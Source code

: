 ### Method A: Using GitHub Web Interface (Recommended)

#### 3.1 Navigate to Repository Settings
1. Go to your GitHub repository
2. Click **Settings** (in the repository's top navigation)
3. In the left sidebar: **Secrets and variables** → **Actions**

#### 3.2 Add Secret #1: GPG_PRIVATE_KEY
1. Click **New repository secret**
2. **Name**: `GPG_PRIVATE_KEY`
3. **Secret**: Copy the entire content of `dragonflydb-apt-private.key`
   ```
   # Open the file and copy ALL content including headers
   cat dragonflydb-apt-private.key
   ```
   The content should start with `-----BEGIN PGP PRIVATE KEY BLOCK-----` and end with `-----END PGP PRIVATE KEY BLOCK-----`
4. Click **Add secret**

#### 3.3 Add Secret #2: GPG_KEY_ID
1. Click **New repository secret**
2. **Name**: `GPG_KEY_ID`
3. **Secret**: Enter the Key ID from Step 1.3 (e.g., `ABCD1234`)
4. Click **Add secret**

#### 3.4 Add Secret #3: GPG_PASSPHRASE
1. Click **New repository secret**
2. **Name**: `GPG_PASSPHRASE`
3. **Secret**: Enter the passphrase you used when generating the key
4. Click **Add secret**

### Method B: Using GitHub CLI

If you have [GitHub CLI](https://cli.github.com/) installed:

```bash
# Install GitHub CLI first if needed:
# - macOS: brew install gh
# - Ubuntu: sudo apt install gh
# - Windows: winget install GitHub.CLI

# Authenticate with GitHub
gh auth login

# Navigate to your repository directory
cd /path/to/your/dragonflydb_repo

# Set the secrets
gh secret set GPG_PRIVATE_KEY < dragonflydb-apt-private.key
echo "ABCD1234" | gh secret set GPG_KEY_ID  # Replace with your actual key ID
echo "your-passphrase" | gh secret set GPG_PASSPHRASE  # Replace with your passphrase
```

=== Exercise prompt ===
Write out every line of the records exactly.

=== Response below ===
Source code

: ### Method A: Using GitHub Web Interface (Recommended)

#### 3.1 Navigate to Repository Settings
1. Go to your GitHub repository
2. Click **Settings** (in the repository's top navigation)
3. In the left sidebar: **Secrets and variables** → **Actions**

#### 3.2 Add Secret #1: GPG_PRIVATE_KEY
1. Click **New repository secret**
2. **Name**: `GPG_PRIVATE_KEY`
3. **Secret**: Copy the entire content of `dragonflydb-apt-private.key`
   ```
   # Open the file and copy ALL content including headers
   cat dragonflydb-apt-private.key
   ```
   The content should start with `-----BEGIN PGP PRIVATE KEY BLOCK-----` and end with `-----END PGP PRIVATE KEY BLOCK-----`
4. Click **Add secret**

#### 3.3 Add Secret #2: GPG_KEY_ID
1. Click **New repository secret**
2. **Name**: `GPG_KEY_ID`
3. **Secret**: Enter the Key ID from Step 1.3 (e.g., `ABCD1234`)
4. Click **Add secret**

#### 3.4 Add Secret #3: GPG_PASSPHRASE
1. Click **New repository secret**
2. **Name**: `GPG_PASSPHRASE`
3. **Secret**: Enter the passphrase you used when generating the key
4. Click **Add secret**

### Method B: Using GitHub CLI

If you have [GitHub CLI](https://cli.github.com/) installed:

```bash
# Install GitHub CLI first if needed:
# - macOS: brew install gh
# - Ubuntu: sudo apt install gh
# - Windows: winget install GitHub.CLI

# Authenticate with GitHub
gh auth login

# Navigate to your repository directory
cd /path/to/your/dragonflydb_repo

# Set the secrets
gh secret set GPG_PRIVATE_KEY < dragonflydb-apt-private.key
echo "ABCD1234" | gh secret set GPG_KEY_ID  # Replace with your actual key ID
echo "your-passphrase" | gh secret set GPG_PASSPHRASE  # Replace with your passphrase
```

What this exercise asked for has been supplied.